§ Work order:
Scan the material for the word "size", then return every line where it appears.

■ ■ ■ ■

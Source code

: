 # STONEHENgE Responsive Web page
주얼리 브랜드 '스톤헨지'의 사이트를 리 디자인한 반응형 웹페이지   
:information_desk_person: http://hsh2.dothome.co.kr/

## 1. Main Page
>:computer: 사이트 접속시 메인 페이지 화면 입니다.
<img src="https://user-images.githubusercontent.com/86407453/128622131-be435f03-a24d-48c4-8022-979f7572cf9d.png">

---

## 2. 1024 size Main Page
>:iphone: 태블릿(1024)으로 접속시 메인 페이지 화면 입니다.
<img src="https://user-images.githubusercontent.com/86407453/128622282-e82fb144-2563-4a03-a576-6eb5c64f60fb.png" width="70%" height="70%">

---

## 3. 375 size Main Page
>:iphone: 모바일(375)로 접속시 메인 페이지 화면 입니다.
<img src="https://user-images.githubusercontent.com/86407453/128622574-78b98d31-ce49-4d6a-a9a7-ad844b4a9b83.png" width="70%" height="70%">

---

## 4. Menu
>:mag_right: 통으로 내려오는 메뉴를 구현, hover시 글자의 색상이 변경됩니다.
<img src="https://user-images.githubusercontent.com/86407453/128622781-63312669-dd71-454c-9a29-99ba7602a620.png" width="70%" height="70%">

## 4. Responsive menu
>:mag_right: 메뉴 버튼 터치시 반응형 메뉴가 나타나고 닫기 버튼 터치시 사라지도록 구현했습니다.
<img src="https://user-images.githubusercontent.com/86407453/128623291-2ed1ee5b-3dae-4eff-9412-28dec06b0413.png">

■ ■ ■ ■

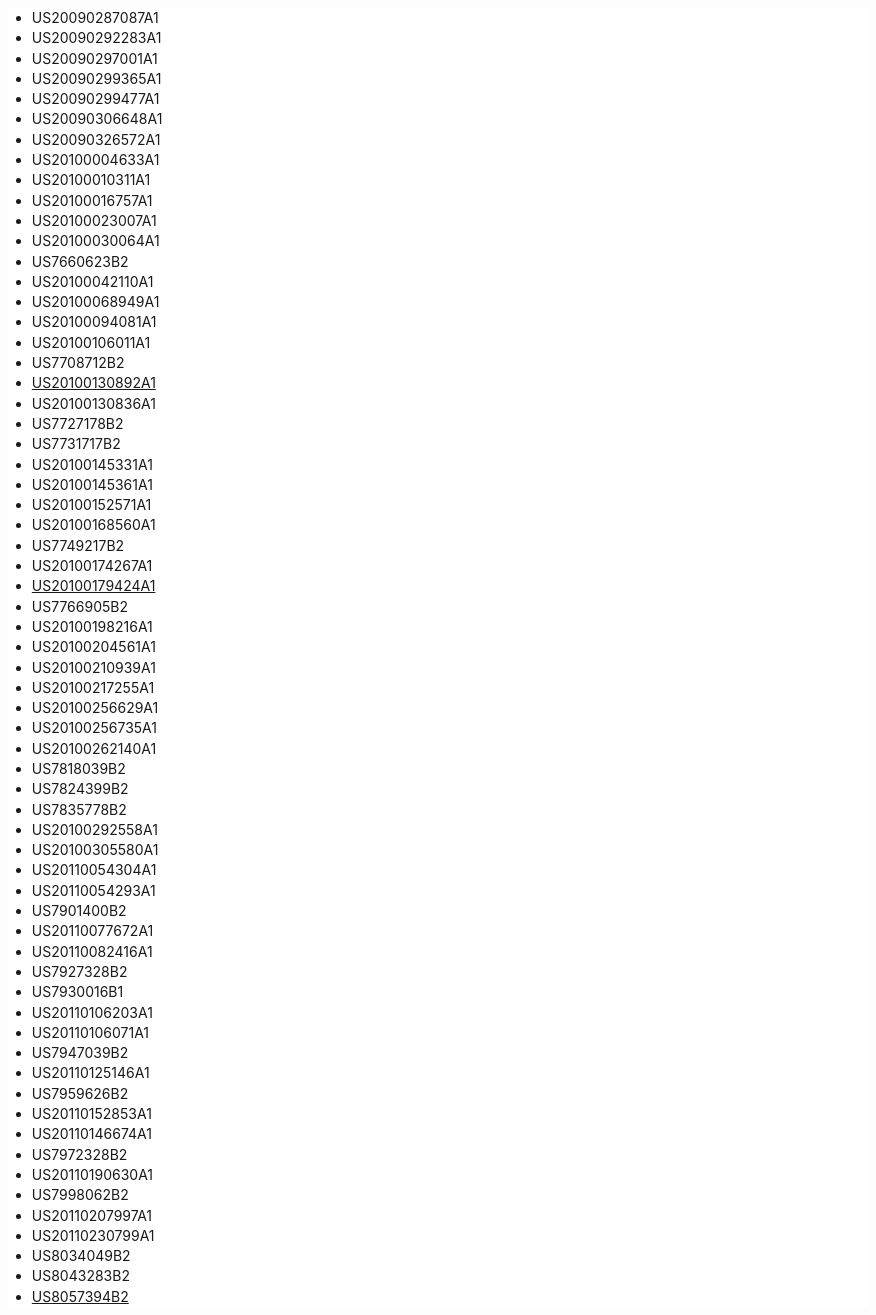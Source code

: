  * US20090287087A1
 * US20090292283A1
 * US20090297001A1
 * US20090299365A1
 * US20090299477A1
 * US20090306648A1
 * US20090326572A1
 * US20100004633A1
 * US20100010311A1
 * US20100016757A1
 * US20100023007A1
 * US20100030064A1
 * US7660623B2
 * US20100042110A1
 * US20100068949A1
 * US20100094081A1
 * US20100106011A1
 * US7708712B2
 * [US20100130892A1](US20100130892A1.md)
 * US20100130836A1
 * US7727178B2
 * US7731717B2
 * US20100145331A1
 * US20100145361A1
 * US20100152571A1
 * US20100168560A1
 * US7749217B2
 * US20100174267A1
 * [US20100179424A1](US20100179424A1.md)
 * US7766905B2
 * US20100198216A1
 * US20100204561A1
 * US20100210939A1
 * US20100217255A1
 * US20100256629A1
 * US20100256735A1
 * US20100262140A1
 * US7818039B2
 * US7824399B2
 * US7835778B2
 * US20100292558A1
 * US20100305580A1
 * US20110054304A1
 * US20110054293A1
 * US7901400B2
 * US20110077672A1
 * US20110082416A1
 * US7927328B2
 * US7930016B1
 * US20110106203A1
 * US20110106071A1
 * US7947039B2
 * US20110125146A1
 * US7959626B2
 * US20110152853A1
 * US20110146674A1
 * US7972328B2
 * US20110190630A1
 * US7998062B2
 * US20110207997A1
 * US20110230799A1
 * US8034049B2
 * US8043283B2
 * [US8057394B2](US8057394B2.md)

■ ■ ■ ■

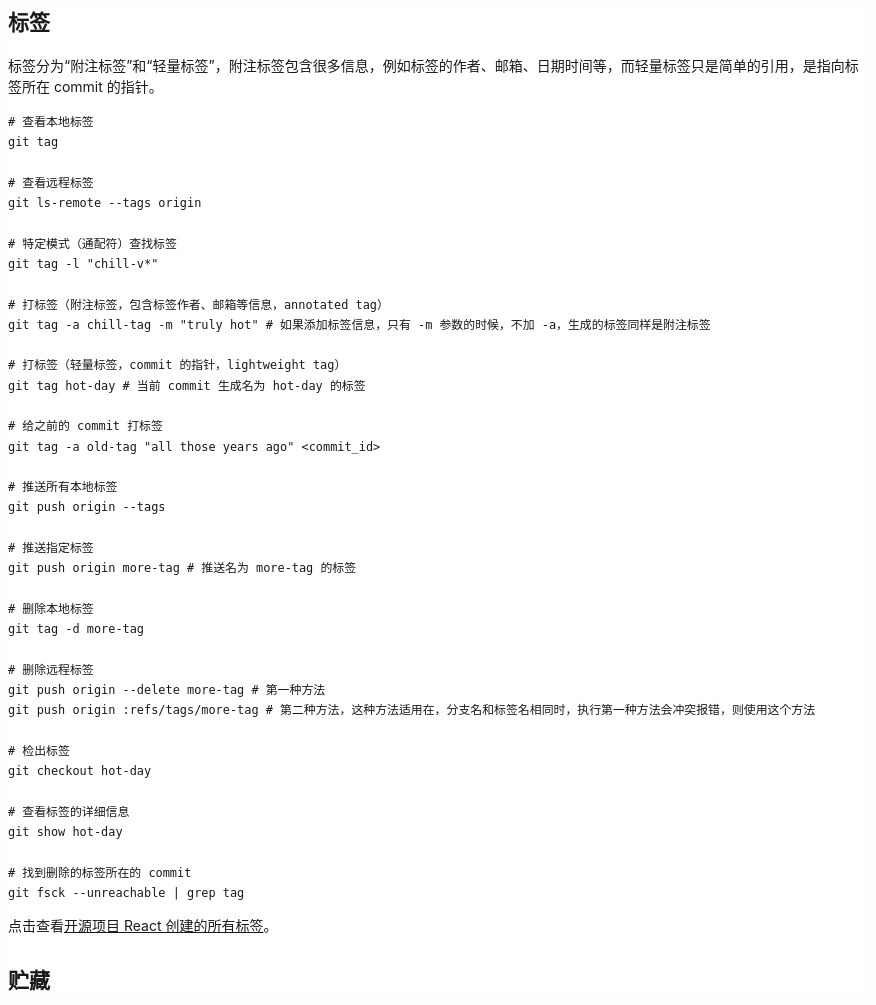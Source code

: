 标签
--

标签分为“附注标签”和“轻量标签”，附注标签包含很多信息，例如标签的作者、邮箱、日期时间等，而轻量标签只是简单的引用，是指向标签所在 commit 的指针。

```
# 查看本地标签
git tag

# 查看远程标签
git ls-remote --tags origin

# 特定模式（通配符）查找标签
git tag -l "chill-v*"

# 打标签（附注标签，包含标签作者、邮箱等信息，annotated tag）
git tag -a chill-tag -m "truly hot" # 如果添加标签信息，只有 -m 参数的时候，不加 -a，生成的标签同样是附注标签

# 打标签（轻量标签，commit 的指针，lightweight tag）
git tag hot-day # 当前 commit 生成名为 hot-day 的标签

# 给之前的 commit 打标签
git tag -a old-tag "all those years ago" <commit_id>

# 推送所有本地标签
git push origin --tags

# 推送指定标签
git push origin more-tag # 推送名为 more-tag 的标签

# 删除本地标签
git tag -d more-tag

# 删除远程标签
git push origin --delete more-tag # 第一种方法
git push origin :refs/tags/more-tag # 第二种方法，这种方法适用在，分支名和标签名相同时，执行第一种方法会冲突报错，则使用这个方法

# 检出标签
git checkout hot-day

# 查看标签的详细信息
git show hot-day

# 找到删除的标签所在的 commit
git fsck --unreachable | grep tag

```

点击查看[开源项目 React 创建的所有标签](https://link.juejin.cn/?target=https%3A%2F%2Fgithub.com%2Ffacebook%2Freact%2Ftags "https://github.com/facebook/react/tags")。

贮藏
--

■ ■ ■ ■

§ Response to the task:
## 2. 1024 size Main Page
## 3. 375 size Main Page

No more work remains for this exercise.